Il Regno Unito ha bisogno di un Governo, altrimenti il processo di Brexit è a rischio. Theresa May, alle strette cede al ricatto, incrinando il fronte interno.
Selezione di notizie dai giornali inglesi. Traduzione e cura di Francesco Spataro
Sembrano terminati i colloqui fra il Primo Ministro britannico Theresa May ed Arlene Foster, la leader del DUP – Partito Democratico Unionista – la formazione conservatrice nord-irlandese (molto arretrata sui diritti civili e con una visione negazionista riguardo il riscaldamento del pianeta), che paradossalmente ha in mano il destino della credibilità politica del Regno Unito.

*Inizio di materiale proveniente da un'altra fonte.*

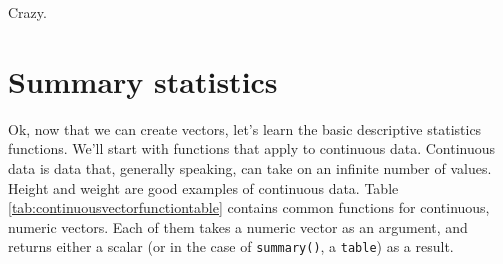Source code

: \documentclass[]{book}
\theoremstyle{definition}
\theoremstyle{definition}
\theoremstyle{remark}
\begin{document}
Crazy.

\section{Summary statistics}\label{summary-statistics}

Ok, now that we can create vectors, let's learn the basic descriptive
statistics functions. We'll start with functions that apply to
continuous data. Continuous data is data that, generally speaking, can
take on an infinite number of values. Height and weight are good
examples of continuous data. Table
\ref{tab:continuousvectorfunctiontable} contains common functions for
continuous, numeric vectors. Each of them takes a numeric vector as an
argument, and returns either a scalar (or in the case of
\texttt{summary()}, a \texttt{table}) as a result.
\end{document}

Dopo alcuni faccia a faccia ed un incontro al n°10 di Downing Street, la Foster avrebbe accettato dal Primo Ministro britannico, un taglio della corporation tax, l’imposta inglese sulle società ed un “contributo” variabile fra 750 milioni e 2 miliardi di sterline, sotto forma di investimenti, per metà nella sanità, e per l’altra metà in infrastrutture. Notizie dell’ultima ora danno per certo un miliardo di sterline per le infrastrutture, mentre per la sanità l’Irlanda del Nord dovrà accontentarsi di 300 milioni. Questo in cambio della propria adesione alla formazione di un governo con la premier May.
Ma entriamo nello specifico: il governo da due settimane è come non mai “appeso” – secondo l’espressione che utilizzano gli inglesi in questi casi – agli esiti di questi colloqui, ma la decisione ultima di stanziare questo denaro dovrà passare per le “forche caudine” di una regola che pochi conoscono: la Barnett Formula. Un meccanismo concepito dal Tesoro inglese nel lontano 1978, ma che è balzato agli occhi dell’opinione pubblica soltanto tre anni fa, durante il referendum per l’indipendenza della Scozia dal Regno Unito. In termini semplici il sistema, con una formula matematica un po’ articolata, controlla che i livelli di spesa per i servizi pubblici assegnati all’Inghilterra siano congrui anche per gli altri paesi che compongono il Regno Unito, ossia Scozia, Galles ed Irlanda del Nord. Sembra un problema da nulla, poco più che un calcolo matematico, ma invece sta trasformandosi in un enorme boomerang politico a tutti gli effetti.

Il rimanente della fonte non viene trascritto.